__Listed records__:
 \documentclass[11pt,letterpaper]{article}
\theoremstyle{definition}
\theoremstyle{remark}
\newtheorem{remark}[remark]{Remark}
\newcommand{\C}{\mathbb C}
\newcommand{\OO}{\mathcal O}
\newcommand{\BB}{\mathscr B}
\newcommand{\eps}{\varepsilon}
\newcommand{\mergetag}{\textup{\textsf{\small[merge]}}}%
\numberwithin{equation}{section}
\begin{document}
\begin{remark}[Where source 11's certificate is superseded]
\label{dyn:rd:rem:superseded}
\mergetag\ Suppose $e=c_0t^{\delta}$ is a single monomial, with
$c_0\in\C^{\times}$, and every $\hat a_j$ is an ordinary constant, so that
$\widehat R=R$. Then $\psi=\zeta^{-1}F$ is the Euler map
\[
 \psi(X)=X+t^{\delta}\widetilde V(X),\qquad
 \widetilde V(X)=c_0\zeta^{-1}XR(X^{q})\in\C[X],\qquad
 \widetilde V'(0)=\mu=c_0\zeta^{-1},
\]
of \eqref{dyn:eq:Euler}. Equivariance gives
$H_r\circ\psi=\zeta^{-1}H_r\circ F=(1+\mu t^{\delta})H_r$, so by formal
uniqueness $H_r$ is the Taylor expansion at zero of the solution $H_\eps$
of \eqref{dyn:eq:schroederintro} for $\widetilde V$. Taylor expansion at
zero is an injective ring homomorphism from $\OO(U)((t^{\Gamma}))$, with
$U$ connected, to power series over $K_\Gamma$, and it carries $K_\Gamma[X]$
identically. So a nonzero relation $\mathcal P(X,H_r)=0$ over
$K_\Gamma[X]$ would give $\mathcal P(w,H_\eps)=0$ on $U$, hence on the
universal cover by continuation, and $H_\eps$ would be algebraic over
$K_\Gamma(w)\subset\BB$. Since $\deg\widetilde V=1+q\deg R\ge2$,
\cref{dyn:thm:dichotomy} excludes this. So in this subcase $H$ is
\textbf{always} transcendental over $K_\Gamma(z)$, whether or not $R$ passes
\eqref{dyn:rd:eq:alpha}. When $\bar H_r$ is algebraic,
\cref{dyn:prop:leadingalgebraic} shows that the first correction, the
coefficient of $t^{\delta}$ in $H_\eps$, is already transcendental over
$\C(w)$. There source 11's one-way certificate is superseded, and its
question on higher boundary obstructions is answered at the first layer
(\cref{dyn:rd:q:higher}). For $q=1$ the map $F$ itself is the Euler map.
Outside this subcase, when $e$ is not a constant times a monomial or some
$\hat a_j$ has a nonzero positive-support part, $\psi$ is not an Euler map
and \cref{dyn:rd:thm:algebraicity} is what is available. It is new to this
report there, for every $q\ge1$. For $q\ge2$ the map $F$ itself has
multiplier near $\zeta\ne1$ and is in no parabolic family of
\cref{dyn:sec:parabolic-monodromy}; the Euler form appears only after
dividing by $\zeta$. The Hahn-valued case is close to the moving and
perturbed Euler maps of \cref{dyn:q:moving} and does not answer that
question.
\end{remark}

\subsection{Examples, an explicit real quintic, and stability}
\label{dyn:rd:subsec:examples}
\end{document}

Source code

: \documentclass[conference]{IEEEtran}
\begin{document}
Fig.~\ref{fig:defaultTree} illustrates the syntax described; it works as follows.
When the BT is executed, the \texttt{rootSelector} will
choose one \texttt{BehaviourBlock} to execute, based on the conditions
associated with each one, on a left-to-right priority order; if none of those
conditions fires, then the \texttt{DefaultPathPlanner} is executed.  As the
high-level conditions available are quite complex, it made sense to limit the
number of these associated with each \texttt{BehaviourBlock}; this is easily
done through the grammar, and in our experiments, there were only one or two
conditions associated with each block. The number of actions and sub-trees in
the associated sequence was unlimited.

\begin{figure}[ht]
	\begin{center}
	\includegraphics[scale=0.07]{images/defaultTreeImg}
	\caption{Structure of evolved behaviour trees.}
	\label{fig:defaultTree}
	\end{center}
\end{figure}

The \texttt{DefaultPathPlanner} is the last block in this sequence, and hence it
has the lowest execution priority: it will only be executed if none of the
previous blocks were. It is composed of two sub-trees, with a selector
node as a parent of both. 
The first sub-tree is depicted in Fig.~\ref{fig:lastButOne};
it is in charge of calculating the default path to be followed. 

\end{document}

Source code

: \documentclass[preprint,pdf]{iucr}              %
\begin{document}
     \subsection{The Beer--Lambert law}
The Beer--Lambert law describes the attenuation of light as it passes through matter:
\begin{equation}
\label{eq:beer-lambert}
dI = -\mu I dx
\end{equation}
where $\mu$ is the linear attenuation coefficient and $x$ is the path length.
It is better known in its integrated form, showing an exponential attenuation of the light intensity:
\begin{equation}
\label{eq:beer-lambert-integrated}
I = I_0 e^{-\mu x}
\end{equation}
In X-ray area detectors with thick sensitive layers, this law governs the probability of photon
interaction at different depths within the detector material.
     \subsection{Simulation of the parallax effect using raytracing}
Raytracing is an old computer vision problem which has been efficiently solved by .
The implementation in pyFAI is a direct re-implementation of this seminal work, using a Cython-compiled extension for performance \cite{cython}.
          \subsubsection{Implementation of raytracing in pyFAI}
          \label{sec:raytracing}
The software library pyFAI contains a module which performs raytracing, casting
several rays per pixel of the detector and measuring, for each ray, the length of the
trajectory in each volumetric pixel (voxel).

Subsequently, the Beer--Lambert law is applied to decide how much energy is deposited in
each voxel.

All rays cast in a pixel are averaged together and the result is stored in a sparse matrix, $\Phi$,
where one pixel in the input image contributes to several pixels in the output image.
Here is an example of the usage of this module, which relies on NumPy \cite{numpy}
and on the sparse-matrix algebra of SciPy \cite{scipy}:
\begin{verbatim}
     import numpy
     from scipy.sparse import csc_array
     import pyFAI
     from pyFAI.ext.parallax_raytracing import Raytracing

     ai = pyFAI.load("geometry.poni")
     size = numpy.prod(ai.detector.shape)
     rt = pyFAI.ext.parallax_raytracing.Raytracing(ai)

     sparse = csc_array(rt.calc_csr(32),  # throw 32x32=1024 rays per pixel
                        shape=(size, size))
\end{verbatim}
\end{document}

__Exercise instructions__: In the entries above, find each line with "this" and list it.

__Written answer__:
\cref{dyn:thm:dichotomy} excludes this. So in this subcase $H$ is
Outside this subcase, when $e$ is not a constant times a monomial or some
and \cref{dyn:rd:thm:algebraicity} is what is available. It is new to this
number of these associated with each \texttt{BehaviourBlock}; this is easily
The \texttt{DefaultPathPlanner} is the last block in this sequence, and hence it
In X-ray area detectors with thick sensitive layers, this law governs the probability of photon
The implementation in pyFAI is a direct re-implementation of this seminal work, using a Cython-compiled extension for performance \cite{cython}.
Here is an example of the usage of this module, which relies on NumPy \cite{numpy}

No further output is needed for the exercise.